━━ Records for the exercise
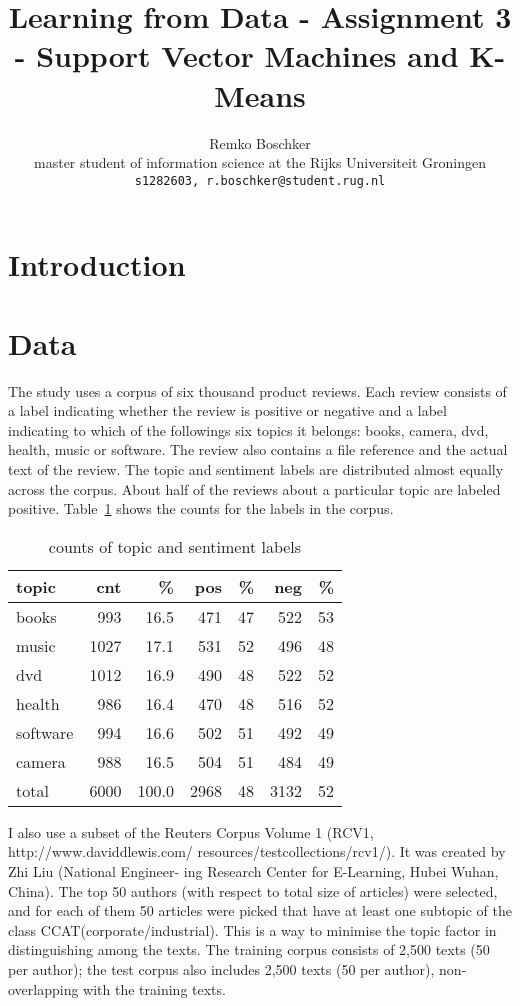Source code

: \documentclass[11pt]{article}
\title{Learning from Data - Assignment 3 - Support Vector Machines and K-Means}
\author{Remko Boschker \\
  master student of information science at the Rijks Universiteit Groningen \\
  {\tt s1282603, r.boschker@student.rug.nl} }
\date{}
\begin{document}
\maketitle
\begin{abstract}

\end{abstract}

\section{Introduction}



\section{Data}

The study uses a corpus of six thousand product reviews. Each review consists of a label indicating whether the review is positive or negative and a label indicating to which of the followings six topics it belongs: books, camera, dvd, health, music or software. The review also contains a file reference and the actual text of the review. The topic and sentiment labels are distributed almost equally across the corpus. About half of the reviews about a particular topic are labeled positive. Table~\ref{tab:corpus} shows the counts for the labels in the corpus.

\begin{table}[ht]\footnotesize
\caption{counts of topic and sentiment labels}
\label{tab:corpus}
\begin{tabular}{ l r r r r r r }
topic & cnt & \% & pos & \% & neg & \% \\
\hline
books & 993 & 16.5 & 471 & 47 & 522 & 53 \\
music & 1027 & 17.1 & 531 & 52 & 496 & 48 \\
dvd & 1012 & 16.9 & 490 & 48 & 522 & 52 \\
health & 986 & 16.4 & 470 & 48 & 516 & 52 \\
software & 994 & 16.6 & 502 & 51 & 492 & 49 \\
camera & 988 & 16.5 & 504 & 51 & 484 & 49 \\
\hline
total & 6000 & 100.0 & 2968 & 48 & 3132 & 52 \\
\end{tabular}

\end{table}

I also use a subset of the Reuters Corpus Volume 1 (RCV1, http://www.daviddlewis.com/ resources/testcollections/rcv1/). It was created by Zhi Liu (National Engineer- ing Research Center for E-Learning, Hubei Wuhan, China). The top 50 authors (with respect to total size of articles) were selected, and for each of them 50 articles were picked that have at least one subtopic of the class CCAT(corporate/industrial). This is a way to minimise the topic factor in distinguishing among the texts. The training corpus consists of 2,500 texts (50 per author); the test corpus also includes 2,500 texts (50 per author), non-overlapping with the training texts.
\end{document}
━━━━
Problem to solve:
Pull every line that holds the string "Data" out of the records.

Solution for this task:
\title{Learning from Data - Assignment 3 - Support Vector Machines and K-Means}
\section{Data}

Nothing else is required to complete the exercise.